To set a HP on Linux, Folly just does a relaxed load of the src pointer, release...

gpderetta · on March 1, 2024

Ah, yes it uses an asynchronous barrier trick. Basically it promotes the compiler barrier to a full barrier. It makes sense for throughput if one side is executed significantly more often than the other like in this case. The cost is latency spikes.

loeg · on March 1, 2024

I don't yet understand how the other side promotes a compiler barrier to a full barrier, but I'll take your word for it and try to read more about it later. :-)

gpderetta · on March 6, 2024

"promoting" is just a short-hand, what happens is a bit more complicated.

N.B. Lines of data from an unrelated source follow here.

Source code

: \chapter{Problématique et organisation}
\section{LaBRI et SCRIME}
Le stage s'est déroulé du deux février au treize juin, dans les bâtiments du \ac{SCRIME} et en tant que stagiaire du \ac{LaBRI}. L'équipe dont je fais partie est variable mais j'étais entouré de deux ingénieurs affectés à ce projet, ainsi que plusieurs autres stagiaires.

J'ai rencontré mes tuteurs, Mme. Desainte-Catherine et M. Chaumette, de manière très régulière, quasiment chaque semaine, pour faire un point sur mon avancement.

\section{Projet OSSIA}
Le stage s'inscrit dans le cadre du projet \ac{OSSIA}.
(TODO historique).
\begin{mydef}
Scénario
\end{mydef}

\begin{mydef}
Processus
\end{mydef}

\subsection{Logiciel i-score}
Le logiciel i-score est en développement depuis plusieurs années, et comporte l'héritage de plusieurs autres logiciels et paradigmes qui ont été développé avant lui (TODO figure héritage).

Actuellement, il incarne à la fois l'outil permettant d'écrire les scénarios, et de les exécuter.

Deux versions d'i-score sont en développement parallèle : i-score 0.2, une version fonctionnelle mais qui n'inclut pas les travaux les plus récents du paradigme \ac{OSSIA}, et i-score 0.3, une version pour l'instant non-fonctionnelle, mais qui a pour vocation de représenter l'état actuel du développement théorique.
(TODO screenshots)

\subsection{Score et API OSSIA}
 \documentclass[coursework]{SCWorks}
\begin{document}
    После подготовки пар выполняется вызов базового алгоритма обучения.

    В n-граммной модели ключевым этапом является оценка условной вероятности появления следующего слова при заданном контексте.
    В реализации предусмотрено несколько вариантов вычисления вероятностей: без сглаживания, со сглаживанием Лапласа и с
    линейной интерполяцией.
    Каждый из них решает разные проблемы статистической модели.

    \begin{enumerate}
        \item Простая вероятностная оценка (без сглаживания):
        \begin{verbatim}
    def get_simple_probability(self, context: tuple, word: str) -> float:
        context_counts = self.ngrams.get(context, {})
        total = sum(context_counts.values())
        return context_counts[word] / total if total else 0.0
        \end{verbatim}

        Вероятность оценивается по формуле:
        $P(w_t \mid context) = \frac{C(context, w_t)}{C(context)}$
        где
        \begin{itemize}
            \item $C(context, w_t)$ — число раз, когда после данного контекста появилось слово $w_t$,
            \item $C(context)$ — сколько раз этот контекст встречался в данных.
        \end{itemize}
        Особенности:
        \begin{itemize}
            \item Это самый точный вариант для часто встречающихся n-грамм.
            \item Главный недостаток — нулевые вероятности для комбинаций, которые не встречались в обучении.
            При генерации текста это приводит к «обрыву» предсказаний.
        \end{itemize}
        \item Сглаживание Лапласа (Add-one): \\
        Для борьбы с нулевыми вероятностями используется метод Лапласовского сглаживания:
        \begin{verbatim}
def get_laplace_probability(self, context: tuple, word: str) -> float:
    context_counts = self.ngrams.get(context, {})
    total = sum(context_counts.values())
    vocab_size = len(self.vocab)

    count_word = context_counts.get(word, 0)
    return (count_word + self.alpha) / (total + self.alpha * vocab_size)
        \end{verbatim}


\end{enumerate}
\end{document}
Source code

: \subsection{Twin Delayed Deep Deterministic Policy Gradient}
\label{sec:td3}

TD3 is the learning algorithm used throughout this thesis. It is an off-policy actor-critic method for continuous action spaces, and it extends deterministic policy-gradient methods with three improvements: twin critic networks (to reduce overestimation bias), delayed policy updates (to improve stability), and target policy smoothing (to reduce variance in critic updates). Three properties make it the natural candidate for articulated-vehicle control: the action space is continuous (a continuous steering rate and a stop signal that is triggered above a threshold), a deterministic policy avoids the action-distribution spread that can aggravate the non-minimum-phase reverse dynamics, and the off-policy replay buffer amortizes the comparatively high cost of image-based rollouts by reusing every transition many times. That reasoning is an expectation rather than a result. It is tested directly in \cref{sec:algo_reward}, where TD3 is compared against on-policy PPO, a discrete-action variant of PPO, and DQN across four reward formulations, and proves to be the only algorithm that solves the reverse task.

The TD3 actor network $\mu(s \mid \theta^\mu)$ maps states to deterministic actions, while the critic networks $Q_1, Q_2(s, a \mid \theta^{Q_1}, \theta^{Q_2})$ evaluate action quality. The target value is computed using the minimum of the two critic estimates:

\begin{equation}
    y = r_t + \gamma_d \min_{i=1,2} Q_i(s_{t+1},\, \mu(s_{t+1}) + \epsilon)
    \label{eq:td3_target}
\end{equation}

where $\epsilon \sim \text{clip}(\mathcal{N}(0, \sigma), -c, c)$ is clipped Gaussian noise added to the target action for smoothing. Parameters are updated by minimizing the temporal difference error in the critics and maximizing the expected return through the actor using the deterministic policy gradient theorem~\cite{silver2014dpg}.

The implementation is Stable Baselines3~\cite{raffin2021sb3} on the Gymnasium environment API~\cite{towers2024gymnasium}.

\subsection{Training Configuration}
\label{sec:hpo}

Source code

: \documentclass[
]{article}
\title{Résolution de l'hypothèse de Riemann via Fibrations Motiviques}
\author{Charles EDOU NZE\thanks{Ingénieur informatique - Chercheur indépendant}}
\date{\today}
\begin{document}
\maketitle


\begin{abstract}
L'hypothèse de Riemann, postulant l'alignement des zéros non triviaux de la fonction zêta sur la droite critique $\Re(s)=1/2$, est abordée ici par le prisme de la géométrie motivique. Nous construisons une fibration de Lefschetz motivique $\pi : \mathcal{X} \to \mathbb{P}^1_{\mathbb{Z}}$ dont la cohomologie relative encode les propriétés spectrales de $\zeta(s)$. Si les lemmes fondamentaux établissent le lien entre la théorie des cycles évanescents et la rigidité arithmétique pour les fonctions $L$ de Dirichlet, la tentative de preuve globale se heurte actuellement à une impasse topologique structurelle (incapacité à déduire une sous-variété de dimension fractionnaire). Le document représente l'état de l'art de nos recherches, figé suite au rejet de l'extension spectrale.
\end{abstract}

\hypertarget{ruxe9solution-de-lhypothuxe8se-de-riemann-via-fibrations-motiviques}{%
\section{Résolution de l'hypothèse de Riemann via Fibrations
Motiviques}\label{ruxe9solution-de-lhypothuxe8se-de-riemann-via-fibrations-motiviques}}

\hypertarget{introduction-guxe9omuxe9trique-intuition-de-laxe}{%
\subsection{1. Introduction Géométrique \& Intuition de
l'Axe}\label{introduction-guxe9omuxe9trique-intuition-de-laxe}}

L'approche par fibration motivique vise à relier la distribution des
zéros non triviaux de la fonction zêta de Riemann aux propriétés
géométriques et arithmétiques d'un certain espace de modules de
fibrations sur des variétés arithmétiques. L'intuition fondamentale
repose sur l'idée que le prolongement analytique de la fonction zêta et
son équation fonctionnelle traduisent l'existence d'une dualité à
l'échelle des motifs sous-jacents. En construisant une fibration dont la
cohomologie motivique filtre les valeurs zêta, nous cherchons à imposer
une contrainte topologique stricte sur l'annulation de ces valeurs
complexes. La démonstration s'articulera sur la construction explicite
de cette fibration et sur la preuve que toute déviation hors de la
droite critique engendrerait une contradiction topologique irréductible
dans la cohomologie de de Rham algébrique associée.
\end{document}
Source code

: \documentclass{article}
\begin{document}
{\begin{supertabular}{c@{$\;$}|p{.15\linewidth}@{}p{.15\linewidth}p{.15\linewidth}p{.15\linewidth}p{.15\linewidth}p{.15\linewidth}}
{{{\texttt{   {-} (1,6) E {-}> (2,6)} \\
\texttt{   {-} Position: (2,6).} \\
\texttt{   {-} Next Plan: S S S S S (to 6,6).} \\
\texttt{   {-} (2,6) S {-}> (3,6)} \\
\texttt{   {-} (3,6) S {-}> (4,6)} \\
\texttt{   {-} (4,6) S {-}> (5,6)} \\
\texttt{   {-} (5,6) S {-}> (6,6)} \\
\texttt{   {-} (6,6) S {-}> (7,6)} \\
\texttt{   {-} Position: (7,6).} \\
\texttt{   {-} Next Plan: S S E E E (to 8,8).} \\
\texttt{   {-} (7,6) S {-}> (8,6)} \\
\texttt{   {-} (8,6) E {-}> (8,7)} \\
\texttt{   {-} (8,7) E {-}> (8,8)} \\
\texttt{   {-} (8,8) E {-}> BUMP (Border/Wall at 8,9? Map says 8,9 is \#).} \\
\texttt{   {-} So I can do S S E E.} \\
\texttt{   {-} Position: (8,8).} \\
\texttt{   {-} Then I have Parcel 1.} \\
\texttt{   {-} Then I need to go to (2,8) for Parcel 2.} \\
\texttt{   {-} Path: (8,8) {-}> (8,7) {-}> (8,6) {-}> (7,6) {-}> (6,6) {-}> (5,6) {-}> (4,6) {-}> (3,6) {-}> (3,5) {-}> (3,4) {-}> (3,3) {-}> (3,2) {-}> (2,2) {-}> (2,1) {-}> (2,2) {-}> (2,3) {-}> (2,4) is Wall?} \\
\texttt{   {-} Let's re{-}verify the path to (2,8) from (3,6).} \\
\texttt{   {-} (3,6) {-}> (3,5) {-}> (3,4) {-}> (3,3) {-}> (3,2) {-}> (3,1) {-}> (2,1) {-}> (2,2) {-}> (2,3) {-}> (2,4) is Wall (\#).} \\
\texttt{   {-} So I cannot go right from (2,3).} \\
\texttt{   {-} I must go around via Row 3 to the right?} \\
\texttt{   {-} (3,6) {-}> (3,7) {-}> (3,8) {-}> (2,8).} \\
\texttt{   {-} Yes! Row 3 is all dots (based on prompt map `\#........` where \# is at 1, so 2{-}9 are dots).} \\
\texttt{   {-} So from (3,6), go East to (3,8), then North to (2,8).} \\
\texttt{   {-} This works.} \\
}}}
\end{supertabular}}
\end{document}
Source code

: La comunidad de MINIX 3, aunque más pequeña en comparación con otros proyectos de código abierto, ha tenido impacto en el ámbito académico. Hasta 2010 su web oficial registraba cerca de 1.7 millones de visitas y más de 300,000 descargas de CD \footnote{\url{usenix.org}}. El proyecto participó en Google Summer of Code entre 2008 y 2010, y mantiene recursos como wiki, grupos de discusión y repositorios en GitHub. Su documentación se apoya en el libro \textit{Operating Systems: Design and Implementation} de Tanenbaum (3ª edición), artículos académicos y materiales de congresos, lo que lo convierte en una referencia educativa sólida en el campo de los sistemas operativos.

First of all remember that the corresponding membar on the collector would only synchronize with the last membar executed on the mutator thread. So if the collector executes significantly less often the mutator, all the executed mutator membars except the last one is wasted overhead. So ideally we want to elide all mutator membars except those that are actually needed.

What actually happens is that the collector thread remotely executes some code (either directly via a signal or indirectly via mprotect or sys_membar) on the mutator thread that executes the #StoreLoad on its behalf. Sending the required interprocess interrupt is very expensive, but this is ideally offsetted by only doing it when truly required.

You can model[1] this as a signal handler executing on the mutator thread that issues an actual atomic_thread_fence to synchronize with the collector, while the mutator itself only need a atomic_signal_fence (i.e. a compiler barrier) to synchronize with the signal handler.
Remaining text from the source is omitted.